:: Aim of the task ::
Report every line below that carries the word "areas".

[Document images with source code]
_ _ _ _
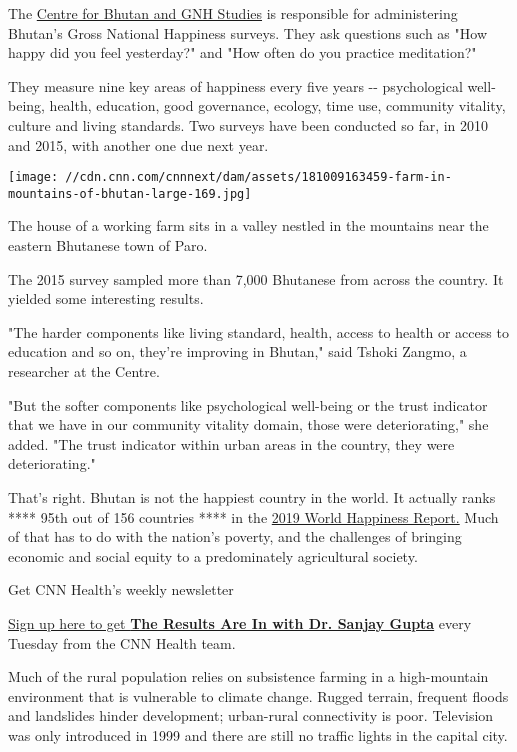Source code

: The \href{https://www.bhutanstudies.org.bt/}{Centre for Bhutan and GNH
Studies} is responsible for administering Bhutan's Gross National
Happiness surveys. They ask questions such as "How happy did you feel
yesterday?" and "How often do you practice meditation?"

They measure nine key areas of happiness every five years -\/-
psychological well-being, health, education, good governance, ecology,
time use, community vitality, culture and living standards. Two surveys
have been conducted so far, in 2010 and 2015, with another one due next
year.

\texttt{[image: //cdn.cnn.com/cnnnext/dam/assets/181009163459-farm-in-mountains-of-bhutan-large-169.jpg]}

The house of a working farm sits in a valley nestled in the mountains
near the eastern Bhutanese town of Paro.

The 2015 survey sampled more than 7,000 Bhutanese from across the
country. It yielded some interesting results.

"The harder components like living standard, health, access to health or
access to education and so on, they're improving in Bhutan," said Tshoki
Zangmo, a researcher at the Centre.

"But the softer components like psychological well-being or the trust
indicator that we have in our community vitality domain, those were
deteriorating," she added. "The trust indicator within urban areas in
the country, they were deteriorating."

That's right. Bhutan is not the happiest country in the world. It
actually ranks **** 95th out of 156 countries **** in the
\href{https://worldhappiness.report/}{2019 World Happiness Report.} Much
of that has to do with the nation's poverty, and the challenges of
bringing economic and social equity to a predominately agricultural
society.

Get CNN Health's weekly newsletter

\href{https://mailchi.mp/cnn/resultsarein}{Sign up here to get
\textbf{The Results Are In with Dr. Sanjay Gupta}} every Tuesday from
the CNN Health team.

Much of the rural population relies on subsistence farming in a
high-mountain environment that is vulnerable to climate change. Rugged
terrain, frequent floods and landslides hinder development; urban-rural
connectivity is poor. Television was only introduced in 1999 and there
are still no traffic lights in the capital city.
_ _ _ _
:: Exercise result ::
They measure nine key areas of happiness every five years -\/-
deteriorating," she added. "The trust indicator within urban areas in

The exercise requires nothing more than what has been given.